Should I Leave Teaching in This Economy?

If you have been on LinkedIn recently or watched any major news network, you have probably heard that there are tech layoffs going on pretty much nonstop right now. Every time I open LinkedIn I see them. These are people who have dedicated decades to companies that they loved, companies that they thought were going to be their forever career. They were laid off via email, discarded to start a completely new life. These stories are scary and they are sad to see. They’ve impacted a lot of people that I care about. My former colleagues at both of the companies that I worked at, some of them were laid off. Their roles no longer exist. If you were thinking of leaving teaching right now and all you were seeing is instability on the other side, it’s easy to use this as the sign that you should put your plans on hold indefinitely.

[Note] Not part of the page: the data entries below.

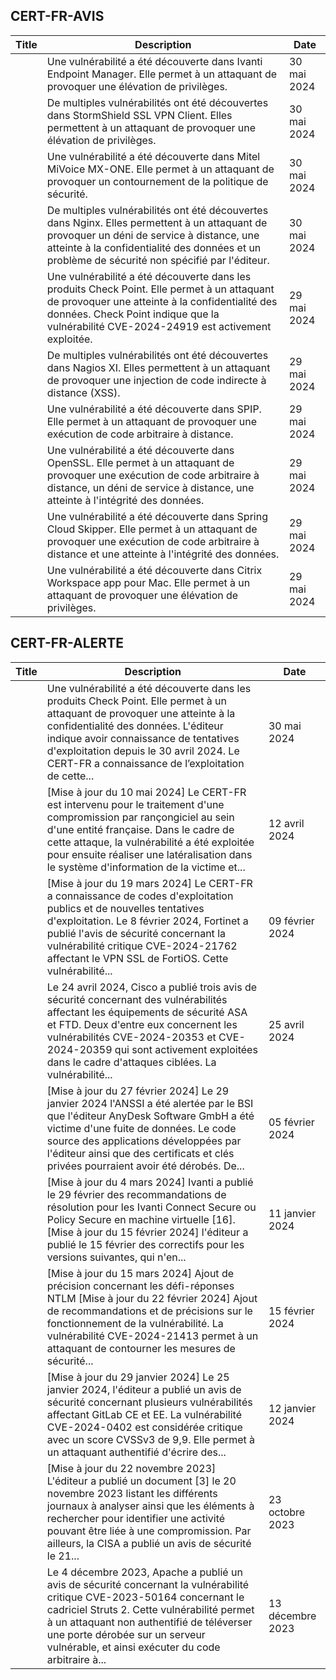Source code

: 
## CERT-FR-AVIS
|Title|Description|Date|
|---|---|---|
| [](https://www.cert.ssi.gouv.fr/avis/CERTFR-2024-AVI-0453/) | Une vulnérabilité a été découverte dans Ivanti Endpoint Manager. Elle permet à un attaquant de provoquer une élévation de privilèges. | 30 mai 2024 |
| [](https://www.cert.ssi.gouv.fr/avis/CERTFR-2024-AVI-0452/) | De multiples vulnérabilités ont été découvertes dans StormShield SSL VPN Client. Elles permettent à un attaquant de provoquer une élévation de privilèges. | 30 mai 2024 |
| [](https://www.cert.ssi.gouv.fr/avis/CERTFR-2024-AVI-0451/) | Une vulnérabilité a été découverte dans Mitel MiVoice MX-ONE. Elle permet à un attaquant de provoquer un contournement de la politique de sécurité. | 30 mai 2024 |
| [](https://www.cert.ssi.gouv.fr/avis/CERTFR-2024-AVI-0450/) | De multiples vulnérabilités ont été découvertes dans Nginx. Elles permettent à un attaquant de provoquer un déni de service à distance, une atteinte à la confidentialité des données et un problème de sécurité non spécifié par l'éditeur. | 30 mai 2024 |
| [](https://www.cert.ssi.gouv.fr/avis/CERTFR-2024-AVI-0449/) | Une vulnérabilité a été découverte dans les produits Check Point. Elle permet à un attaquant de provoquer une atteinte à la confidentialité des données. Check Point indique que la vulnérabilité CVE-2024-24919 est activement exploitée. | 29 mai 2024 |
| [](https://www.cert.ssi.gouv.fr/avis/CERTFR-2024-AVI-0448/) | De multiples vulnérabilités ont été découvertes dans Nagios XI. Elles permettent à un attaquant de provoquer une injection de code indirecte à distance (XSS). | 29 mai 2024 |
| [](https://www.cert.ssi.gouv.fr/avis/CERTFR-2024-AVI-0447/) | Une vulnérabilité a été découverte dans SPIP. Elle permet à un attaquant de provoquer une exécution de code arbitraire à distance. | 29 mai 2024 |
| [](https://www.cert.ssi.gouv.fr/avis/CERTFR-2024-AVI-0446/) | Une vulnérabilité a été découverte dans OpenSSL. Elle permet à un attaquant de provoquer une exécution de code arbitraire à distance, un déni de service à distance, une atteinte à l'intégrité des données. | 29 mai 2024 |
| [](https://www.cert.ssi.gouv.fr/avis/CERTFR-2024-AVI-0445/) | Une vulnérabilité a été découverte dans Spring Cloud Skipper. Elle permet à un attaquant de provoquer une exécution de code arbitraire à distance et une atteinte à l'intégrité des données. | 29 mai 2024 |
| [](https://www.cert.ssi.gouv.fr/avis/CERTFR-2024-AVI-0444/) | Une vulnérabilité a été découverte dans Citrix Workspace app pour Mac. Elle permet à un attaquant de provoquer une élévation de privilèges. | 29 mai 2024 |
## CERT-FR-ALERTE
|Title|Description|Date|
|---|---|---|
| [](https://www.cert.ssi.gouv.fr/alerte/CERTFR-2024-ALE-008/) | Une vulnérabilité a été découverte dans les produits Check Point. Elle permet à un attaquant de provoquer une atteinte à la confidentialité des données. L'éditeur indique avoir connaissance de tentatives d'exploitation depuis le 30 avril 2024. Le CERT-FR a connaissance de l’exploitation de cette... | 30 mai 2024 |
| [](https://www.cert.ssi.gouv.fr/alerte/CERTFR-2024-ALE-006/) | [Mise à jour du 10 mai 2024] Le CERT-FR est intervenu pour le traitement d'une compromission par rançongiciel au sein d'une entité française. Dans le cadre de cette attaque, la vulnérabilité a été exploitée pour ensuite réaliser une latéralisation dans le système d'information de la victime et... | 12 avril 2024 |
| [](https://www.cert.ssi.gouv.fr/alerte/CERTFR-2024-ALE-004/) | [Mise à jour du 19 mars 2024] Le CERT-FR a connaissance de codes d'exploitation publics et de nouvelles tentatives d'exploitation. Le 8 février 2024, Fortinet a publié l'avis de sécurité concernant la vulnérabilité critique CVE-2024-21762 affectant le VPN SSL de FortiOS. Cette vulnérabilité... | 09 février 2024 |
| [](https://www.cert.ssi.gouv.fr/alerte/CERTFR-2024-ALE-007/) | Le 24 avril 2024, Cisco a publié trois avis de sécurité concernant des vulnérabilités affectant les équipements de sécurité ASA et FTD. Deux d'entre eux concernent les vulnérabilités CVE-2024-20353 et CVE-2024-20359 qui sont activement exploitées dans le cadre d'attaques ciblées. La vulnérabilité... | 25 avril 2024 |
| [](https://www.cert.ssi.gouv.fr/alerte/CERTFR-2024-ALE-003/) | [Mise à jour du 27 février 2024] Le 29 janvier 2024 l'ANSSI a été alertée par le BSI que l'éditeur AnyDesk Software GmbH a été victime d'une fuite de données. Le code source des applications développées par l'éditeur ainsi que des certificats et clés privées pourraient avoir été dérobés. De... | 05 février 2024 |
| [](https://www.cert.ssi.gouv.fr/alerte/CERTFR-2024-ALE-001/) | [Mise à jour du 4 mars 2024] Ivanti a publié le 29 février des recommandations de résolution pour les Ivanti Connect Secure ou Policy Secure en machine virtuelle [16]. [Mise à jour du 15 février 2024] l'éditeur a publié le 15 février des correctifs pour les versions suivantes, qui n'en... | 11 janvier 2024 |
| [](https://www.cert.ssi.gouv.fr/alerte/CERTFR-2024-ALE-005/) | [Mise à jour du 15 mars 2024] Ajout de précision concernant les défi-réponses NTLM [Mise à jour du 22 février 2024] Ajout de recommandations et de précisions sur le fonctionnement de la vulnérabilité. La vulnérabilité CVE-2024-21413 permet à un attaquant de contourner les mesures de sécurité... | 15 février 2024 |
| [](https://www.cert.ssi.gouv.fr/alerte/CERTFR-2024-ALE-002/) | [Mise à jour du 29 janvier 2024] Le 25 janvier 2024, l'éditeur a publié un avis de sécurité concernant plusieurs vulnérabilités affectant GitLab CE et EE. La vulnérabilité CVE-2024-0402 est considérée critique avec un score CVSSv3 de 9,9. Elle permet à un attaquant authentifié d'écrire des... | 12 janvier 2024 |
| [](https://www.cert.ssi.gouv.fr/alerte/CERTFR-2023-ALE-012/) | [Mise à jour du 22 novembre 2023] L'éditeur a publié un document [3] le 20 novembre 2023 listant les différents journaux à analyser ainsi que les éléments à rechercher pour identifier une activité pouvant être liée à une compromission. Par ailleurs, la CISA a publié un avis de sécurité le 21... | 23 octobre 2023 |
| [](https://www.cert.ssi.gouv.fr/alerte/CERTFR-2023-ALE-013/) | Le 4 décembre 2023, Apache a publié un avis de sécurité concernant la vulnérabilité critique CVE-2023-50164 concernant le cadriciel Struts 2. Cette vulnérabilité permet à un attaquant non authentifié de téléverser une porte dérobée sur un serveur vulnérable, et ainsi exécuter du code arbitraire à... | 13 décembre 2023 |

Now, I’ve shared my insight about this inside of the Teacher Career Coach Course Community, but I know many people are looking from the outside and may have not seen an Instagram post that I’ve done about it or heard me really talk about it before so I figured it was worth doing an emergency podcast episode so that you can make a well-informed decision. That’s why in this episode of The Teacher Career Coach Podcast I’m going to be talking about the factors that you need to consider when leaving your job, including the current state of the economy, psychology and how that may be playing a big part of what is going on and giving my top recommendations to help you make a decision.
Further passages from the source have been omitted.